- Data supplied:
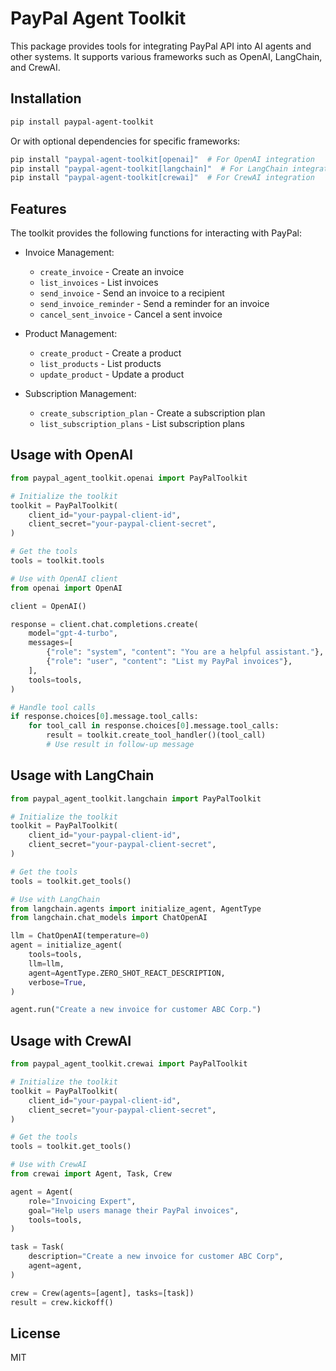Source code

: # PayPal Agent Toolkit

This package provides tools for integrating PayPal API into AI agents and other systems. It supports various frameworks such as OpenAI, LangChain, and CrewAI.

## Installation

```bash
pip install paypal-agent-toolkit
```

Or with optional dependencies for specific frameworks:

```bash
pip install "paypal-agent-toolkit[openai]"  # For OpenAI integration
pip install "paypal-agent-toolkit[langchain]"  # For LangChain integration
pip install "paypal-agent-toolkit[crewai]"  # For CrewAI integration
```

## Features

The toolkit provides the following functions for interacting with PayPal:

- Invoice Management:
  - `create_invoice` - Create an invoice
  - `list_invoices` - List invoices
  - `send_invoice` - Send an invoice to a recipient
  - `send_invoice_reminder` - Send a reminder for an invoice
  - `cancel_sent_invoice` - Cancel a sent invoice

- Product Management:
  - `create_product` - Create a product
  - `list_products` - List products
  - `update_product` - Update a product

- Subscription Management:
  - `create_subscription_plan` - Create a subscription plan
  - `list_subscription_plans` - List subscription plans

## Usage with OpenAI

```python
from paypal_agent_toolkit.openai import PayPalToolkit

# Initialize the toolkit
toolkit = PayPalToolkit(
    client_id="your-paypal-client-id",
    client_secret="your-paypal-client-secret",
)

# Get the tools
tools = toolkit.tools

# Use with OpenAI client
from openai import OpenAI

client = OpenAI()

response = client.chat.completions.create(
    model="gpt-4-turbo",
    messages=[
        {"role": "system", "content": "You are a helpful assistant."},
        {"role": "user", "content": "List my PayPal invoices"},
    ],
    tools=tools,
)

# Handle tool calls
if response.choices[0].message.tool_calls:
    for tool_call in response.choices[0].message.tool_calls:
        result = toolkit.create_tool_handler()(tool_call)
        # Use result in follow-up message
```

## Usage with LangChain

```python
from paypal_agent_toolkit.langchain import PayPalToolkit

# Initialize the toolkit
toolkit = PayPalToolkit(
    client_id="your-paypal-client-id",
    client_secret="your-paypal-client-secret",
)

# Get the tools
tools = toolkit.get_tools()

# Use with LangChain
from langchain.agents import initialize_agent, AgentType
from langchain.chat_models import ChatOpenAI

llm = ChatOpenAI(temperature=0)
agent = initialize_agent(
    tools=tools,
    llm=llm,
    agent=AgentType.ZERO_SHOT_REACT_DESCRIPTION,
    verbose=True,
)

agent.run("Create a new invoice for customer ABC Corp.")
```

## Usage with CrewAI

```python
from paypal_agent_toolkit.crewai import PayPalToolkit

# Initialize the toolkit
toolkit = PayPalToolkit(
    client_id="your-paypal-client-id",
    client_secret="your-paypal-client-secret",
)

# Get the tools
tools = toolkit.get_tools()

# Use with CrewAI
from crewai import Agent, Task, Crew

agent = Agent(
    role="Invoicing Expert",
    goal="Help users manage their PayPal invoices",
    tools=tools,
)

task = Task(
    description="Create a new invoice for customer ABC Corp",
    agent=agent,
)

crew = Crew(agents=[agent], tasks=[task])
result = crew.kickoff()
```

## License

MIT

- What the task asks:
Your answer is a single number: how many lines in the listing above hold "result"?

- Task output:
3